IntelliSortを完成させるには、ソーターの正しい位置に偏向プレートを配置し、電圧を約3, 000ボルトにオンにします。6チューブホルダーソート出力を選択します。ストリーム インジケータでストリームを選択して有効にし、テスト ストリームを実行します。
IntelliSort の自動ドロップ遅延決定ボタンを有効にして、正しいドロップ遅延を設定し、ストリームを再度確認します。次に、IntelliSort 保守モードをアクティブにし、ドロップ遅延を手動で確認します。ソーターソフトウェアに手動のドロップ遅延プロトコルをロードし、蛍光コントロールビーズを取得します。
正しいスライドホルダーを挿入した後、ソートを選択し、続いてドロップ遅延ウィザードとソートロジックを選択します。蛍光顕微鏡で、5番目の水たまりに97%の蛍光ビーズが存在することを確認します。まず、セルソーターをセットアップし、IntelliSortをアクティブにします。
散乱キャリブレーションを行った後、各サンプルのサンプル取得手順を実行します。サンプルのソーティング用に新しいプロトコルを作成するには、ツールバーで「file」、「protocol」の順に選択し、newを選択します。ソーターソフトウェアのデータ収集設定をクリックします。
取得パラメータウィンドウで、目的のチャネルを選択し、他のチャネルを無効にします。次に、サンプルの5ミリリットルのチューブをサンプラーに入れます。タッチスクリーンで、ロードボタンをクリックします。
ソーターソフトウェアのツールバーで、acquisitionを選択し、startを押します。サンプルのプロパティ ウィンドウが表示されたら、サンプル名を挿入し、[OK] をクリックします。ゲーティング戦略を作成するには、ヒストグラムを選択してから、ヒストグラムを作成します。

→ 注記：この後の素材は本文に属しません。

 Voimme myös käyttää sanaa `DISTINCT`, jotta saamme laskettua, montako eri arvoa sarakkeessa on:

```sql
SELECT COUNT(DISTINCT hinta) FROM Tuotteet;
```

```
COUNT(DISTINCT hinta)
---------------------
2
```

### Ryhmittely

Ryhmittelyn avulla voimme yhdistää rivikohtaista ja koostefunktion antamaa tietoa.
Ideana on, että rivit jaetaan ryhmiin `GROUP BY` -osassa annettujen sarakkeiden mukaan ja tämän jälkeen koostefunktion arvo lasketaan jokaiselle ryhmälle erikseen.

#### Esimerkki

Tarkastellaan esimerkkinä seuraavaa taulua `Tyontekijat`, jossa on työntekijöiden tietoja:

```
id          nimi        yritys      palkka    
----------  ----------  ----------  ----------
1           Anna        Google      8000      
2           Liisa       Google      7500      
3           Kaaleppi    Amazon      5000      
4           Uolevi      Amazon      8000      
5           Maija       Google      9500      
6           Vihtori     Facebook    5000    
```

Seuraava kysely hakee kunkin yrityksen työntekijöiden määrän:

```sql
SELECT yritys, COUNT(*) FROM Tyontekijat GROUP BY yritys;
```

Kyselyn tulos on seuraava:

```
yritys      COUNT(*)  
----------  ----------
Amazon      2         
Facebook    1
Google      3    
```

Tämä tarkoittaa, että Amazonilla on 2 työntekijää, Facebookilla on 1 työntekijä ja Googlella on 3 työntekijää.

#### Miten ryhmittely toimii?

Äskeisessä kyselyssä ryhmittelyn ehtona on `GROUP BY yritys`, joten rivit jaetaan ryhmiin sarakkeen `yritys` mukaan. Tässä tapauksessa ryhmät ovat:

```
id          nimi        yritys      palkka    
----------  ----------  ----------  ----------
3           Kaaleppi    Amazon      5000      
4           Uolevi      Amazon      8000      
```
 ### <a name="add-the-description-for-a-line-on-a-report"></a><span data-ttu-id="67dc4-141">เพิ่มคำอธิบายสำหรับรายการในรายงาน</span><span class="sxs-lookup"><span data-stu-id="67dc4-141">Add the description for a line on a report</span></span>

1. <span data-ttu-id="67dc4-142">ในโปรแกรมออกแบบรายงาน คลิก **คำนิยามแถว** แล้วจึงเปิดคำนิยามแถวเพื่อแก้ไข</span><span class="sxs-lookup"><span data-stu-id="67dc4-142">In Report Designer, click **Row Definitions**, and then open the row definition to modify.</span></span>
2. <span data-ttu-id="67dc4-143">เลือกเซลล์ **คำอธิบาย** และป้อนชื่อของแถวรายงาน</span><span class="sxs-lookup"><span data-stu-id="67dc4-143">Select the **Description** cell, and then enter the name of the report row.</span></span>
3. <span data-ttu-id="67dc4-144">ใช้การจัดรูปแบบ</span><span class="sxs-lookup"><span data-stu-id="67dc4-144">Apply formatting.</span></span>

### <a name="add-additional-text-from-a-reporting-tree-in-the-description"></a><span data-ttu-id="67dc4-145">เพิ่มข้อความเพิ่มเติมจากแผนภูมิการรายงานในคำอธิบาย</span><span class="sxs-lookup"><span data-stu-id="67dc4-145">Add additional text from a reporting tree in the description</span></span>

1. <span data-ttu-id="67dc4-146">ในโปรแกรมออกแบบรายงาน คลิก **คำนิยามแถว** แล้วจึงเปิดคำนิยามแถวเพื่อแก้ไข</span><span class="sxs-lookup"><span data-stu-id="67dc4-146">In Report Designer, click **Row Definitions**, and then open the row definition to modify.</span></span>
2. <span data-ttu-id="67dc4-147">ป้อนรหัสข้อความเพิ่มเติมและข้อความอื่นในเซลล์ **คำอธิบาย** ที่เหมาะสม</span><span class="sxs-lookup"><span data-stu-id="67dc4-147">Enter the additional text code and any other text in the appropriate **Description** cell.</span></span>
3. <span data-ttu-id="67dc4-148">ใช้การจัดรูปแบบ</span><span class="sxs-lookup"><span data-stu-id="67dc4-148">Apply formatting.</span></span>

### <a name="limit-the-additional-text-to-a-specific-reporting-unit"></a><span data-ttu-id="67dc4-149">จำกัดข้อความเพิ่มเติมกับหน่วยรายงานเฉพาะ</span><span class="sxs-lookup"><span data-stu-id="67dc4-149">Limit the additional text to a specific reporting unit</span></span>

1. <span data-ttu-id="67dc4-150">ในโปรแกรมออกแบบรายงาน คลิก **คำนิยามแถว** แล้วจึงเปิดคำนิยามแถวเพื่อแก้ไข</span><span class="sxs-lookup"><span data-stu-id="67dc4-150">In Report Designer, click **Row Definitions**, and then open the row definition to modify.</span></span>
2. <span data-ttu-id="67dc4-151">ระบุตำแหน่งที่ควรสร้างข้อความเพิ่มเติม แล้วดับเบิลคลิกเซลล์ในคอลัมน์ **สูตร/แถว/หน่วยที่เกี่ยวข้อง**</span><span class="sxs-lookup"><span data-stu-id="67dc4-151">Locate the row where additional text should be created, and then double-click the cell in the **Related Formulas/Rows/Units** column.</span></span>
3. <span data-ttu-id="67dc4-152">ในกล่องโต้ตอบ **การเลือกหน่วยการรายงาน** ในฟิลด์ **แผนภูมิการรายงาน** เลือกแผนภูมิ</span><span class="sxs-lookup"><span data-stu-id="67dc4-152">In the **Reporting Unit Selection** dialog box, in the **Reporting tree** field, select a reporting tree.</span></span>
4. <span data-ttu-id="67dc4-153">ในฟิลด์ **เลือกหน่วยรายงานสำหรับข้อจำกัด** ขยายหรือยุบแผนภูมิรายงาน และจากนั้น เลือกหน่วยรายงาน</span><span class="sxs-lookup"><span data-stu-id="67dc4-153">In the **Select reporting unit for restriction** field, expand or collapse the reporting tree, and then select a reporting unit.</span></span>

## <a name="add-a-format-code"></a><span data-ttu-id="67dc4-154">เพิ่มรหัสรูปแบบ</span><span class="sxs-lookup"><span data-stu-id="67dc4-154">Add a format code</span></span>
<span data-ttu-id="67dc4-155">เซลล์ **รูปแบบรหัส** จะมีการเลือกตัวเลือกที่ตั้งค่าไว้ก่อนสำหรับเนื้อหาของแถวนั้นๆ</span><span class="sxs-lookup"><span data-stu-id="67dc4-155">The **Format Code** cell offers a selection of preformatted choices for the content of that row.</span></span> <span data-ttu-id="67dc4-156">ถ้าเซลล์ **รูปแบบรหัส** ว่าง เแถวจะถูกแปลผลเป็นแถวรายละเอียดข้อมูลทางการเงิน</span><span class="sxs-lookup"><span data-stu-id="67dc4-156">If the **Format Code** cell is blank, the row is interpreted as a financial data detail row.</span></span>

3 つのドット プロットを作成し、最初のドット プロットは X 軸に 488-FSC1-Height log、Y 軸に 488-SSC-Height log を配置します。2 つ目は、X 軸に 488-FSC-2 Height log、Y 軸に 488-SSC-Height log、3 つ目は X 軸に 488 513 X 26 CFSE Height log、Y 軸に 488-SSC Height log です。acquisition に続いて start をクリックし、サンプルの名前を挿入します。
取得中に、CFSE ネガティブ イベントを識別する領域と、CFSE ポジティブ イベントを識別する 1 つの領域を描画します。次に、[並べ替え] タブで、並べ替える領域を特定します。流量が安定したら、アクイジションを選択し、続いてストップを選択します。
ソーターソフトウェアのツールバーでソートを選択して、ソートを開始します。並べ替え設定を保存するには、ツールバーで [並べ替え] を選択し、[並べ替え設定の保存] をクリックします。選別された母集団の純度を確認するには、まず5ミリリットルの洗浄液チューブを高差圧で10分間取得し、次に5ミリリットルの脱イオン水チューブを10分間取得します。
0.22 マイクロメートルのフィルタリングされた PBS を取得し、CFSE 陽性イベントが存在しないことを確認します。次に、選別したサンプルの5マイクロリットルを、ろ過されたPBSの0.22マイクロリットルの100マイクロリットルに希釈します。選別したサンプルを取得し、脂肪由来の細胞外小胞におけるCD9、CD63、CD81、CD44の発現量を記録します。CFSE選別後も変化はありませんでした。
ナノ粒子追跡分析により、小胞のサイズ分布は、選別前と選別後で一貫していることが示されました。透過型電子顕微鏡分析により、選別プロセスによって小胞の形態が大きく変化しなかったことが示されました。さらに、治療は0.1%でしたトリトンX-100は、CFSE陽性小胞の数を減らし、それらの小胞起源を確認しました。